[Assignment] From the data underneath, reproduce exactly the stretch that begins at the line with "## Initialize" and ends after the line with "After initializing auth, you".

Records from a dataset
════════
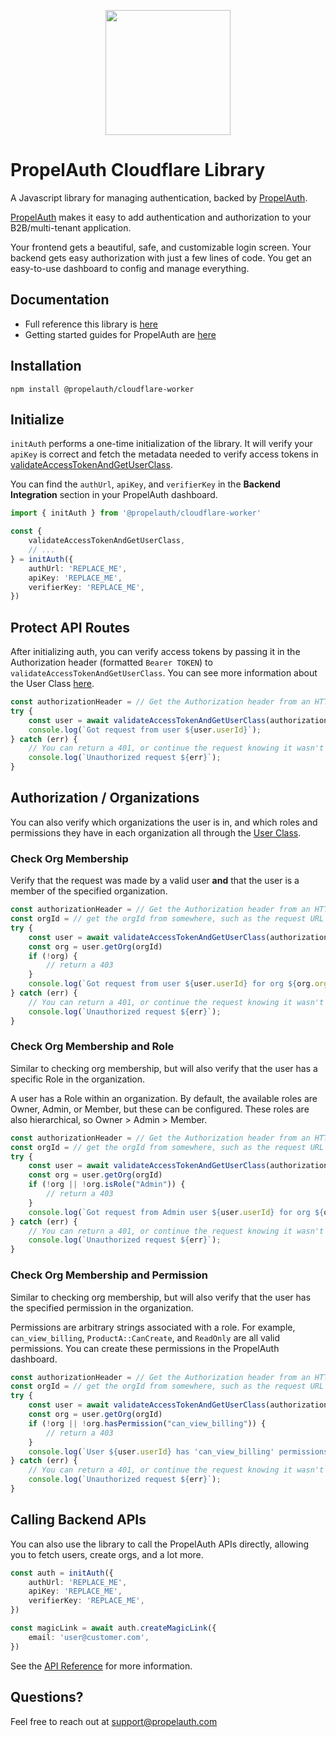 <p align="center">
  <a href="https://www.propelauth.com?ref=github" target="_blank" align="center">
    <img src="https://www.propelauth.com/imgs/lockup.svg" width="200">
  </a>
</p>

# PropelAuth Cloudflare Library

A Javascript library for managing authentication, backed by [PropelAuth](https://www.propelauth.com?ref=github).  

[PropelAuth](https://www.propelauth.com?ref=github) makes it easy to add authentication and authorization to your B2B/multi-tenant application.

Your frontend gets a beautiful, safe, and customizable login screen. Your backend gets easy authorization with just a few lines of code. You get an easy-to-use dashboard to config and manage everything.

## Documentation

- Full reference this library is [here](https://docs.propelauth.com/reference/backend-apis/cloudflare-workers)
- Getting started guides for PropelAuth are [here](https://docs.propelauth.com/)

## Installation

```shell
npm install @propelauth/cloudflare-worker
```

## Initialize

`initAuth` performs a one-time initialization of the library.
It will verify your `apiKey` is correct and fetch the metadata needed to verify access tokens in [validateAccessTokenAndGetUserClass](#protect-api-routes).

You can find the `authUrl`, `apiKey`, and `verifierKey` in the **Backend Integration** section in your PropelAuth dashboard.

```typescript
import { initAuth } from '@propelauth/cloudflare-worker'

const {
    validateAccessTokenAndGetUserClass,
    // ...
} = initAuth({
    authUrl: 'REPLACE_ME',
    apiKey: 'REPLACE_ME',
    verifierKey: 'REPLACE_ME',
})
```

## Protect API Routes

After initializing auth, you can verify access tokens by passing it in the Authorization header (formatted `Bearer TOKEN`) to `validateAccessTokenAndGetUserClass`.
You can see more information about the User Class [here](https://docs.propelauth.com/reference/backend-apis/cloudflare-workers#user-class).

```ts
const authorizationHeader = // Get the Authorization header from an HTTP request
try {
    const user = await validateAccessTokenAndGetUserClass(authorizationHeader)
    console.log(`Got request from user ${user.userId}`);
} catch (err) {
    // You can return a 401, or continue the request knowing it wasn't sent from a logged-in user
    console.log(`Unauthorized request ${err}`);
}
```

## Authorization / Organizations

You can also verify which organizations the user is in, and which roles and permissions they have in each organization all through the [User Class](https://docs.propelauth.com/reference/backend-apis/cloudflare-workers#user-class).

### Check Org Membership

Verify that the request was made by a valid user **and** that the user is a member of the specified organization.

```ts
const authorizationHeader = // Get the Authorization header from an HTTP request
const orgId = // get the orgId from somewhere, such as the request URL
try {
    const user = await validateAccessTokenAndGetUserClass(authorizationHeader)
    const org = user.getOrg(orgId)
    if (!org) {
        // return a 403
    }
    console.log(`Got request from user ${user.userId} for org ${org.orgName}`);
} catch (err) {
    // You can return a 401, or continue the request knowing it wasn't sent from a logged-in user
    console.log(`Unauthorized request ${err}`);
}
```

### Check Org Membership and Role

Similar to checking org membership, but will also verify that the user has a specific Role in the organization.

A user has a Role within an organization. By default, the available roles are Owner, Admin, or Member, but these can be configured. These roles are also hierarchical, so Owner > Admin > Member.

```ts
const authorizationHeader = // Get the Authorization header from an HTTP request
const orgId = // get the orgId from somewhere, such as the request URL
try {
    const user = await validateAccessTokenAndGetUserClass(authorizationHeader)
    const org = user.getOrg(orgId)
    if (!org || !org.isRole("Admin")) {
        // return a 403
    }
    console.log(`Got request from Admin user ${user.userId} for org ${org.orgName}`);
} catch (err) {
    // You can return a 401, or continue the request knowing it wasn't sent from a logged-in user
    console.log(`Unauthorized request ${err}`);
}
```

### Check Org Membership and Permission

Similar to checking org membership, but will also verify that the user has the specified permission in the organization.

Permissions are arbitrary strings associated with a role. For example, `can_view_billing`, `ProductA::CanCreate`, and `ReadOnly` are all valid permissions. You can create these permissions in the PropelAuth dashboard.

```ts
const authorizationHeader = // Get the Authorization header from an HTTP request
const orgId = // get the orgId from somewhere, such as the request URL
try {
    const user = await validateAccessTokenAndGetUserClass(authorizationHeader)
    const org = user.getOrg(orgId)
    if (!org || !org.hasPermission("can_view_billing")) {
        // return a 403
    }
    console.log(`User ${user.userId} has 'can_view_billing' permissions for org ${org.orgName}`);
} catch (err) {
    // You can return a 401, or continue the request knowing it wasn't sent from a logged-in user
    console.log(`Unauthorized request ${err}`);
}
```

## Calling Backend APIs

You can also use the library to call the PropelAuth APIs directly, allowing you to fetch users, create orgs, and a lot more.

```ts
const auth = initAuth({
    authUrl: 'REPLACE_ME',
    apiKey: 'REPLACE_ME',
    verifierKey: 'REPLACE_ME',
})

const magicLink = await auth.createMagicLink({
    email: 'user@customer.com',
})
```

See the [API Reference](https://docs.propelauth.com/reference) for more information.


## Questions?

Feel free to reach out at support@propelauth.com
════════
[Worked solution]
## Initialize

`initAuth` performs a one-time initialization of the library.
It will verify your `apiKey` is correct and fetch the metadata needed to verify access tokens in [validateAccessTokenAndGetUserClass](#protect-api-routes).

You can find the `authUrl`, `apiKey`, and `verifierKey` in the **Backend Integration** section in your PropelAuth dashboard.

```typescript
import { initAuth } from '@propelauth/cloudflare-worker'

const {
    validateAccessTokenAndGetUserClass,
    // ...
} = initAuth({
    authUrl: 'REPLACE_ME',
    apiKey: 'REPLACE_ME',
    verifierKey: 'REPLACE_ME',
})
```

## Protect API Routes

After initializing auth, you can verify access tokens by passing it in the Authorization header (formatted `Bearer TOKEN`) to `validateAccessTokenAndGetUserClass`.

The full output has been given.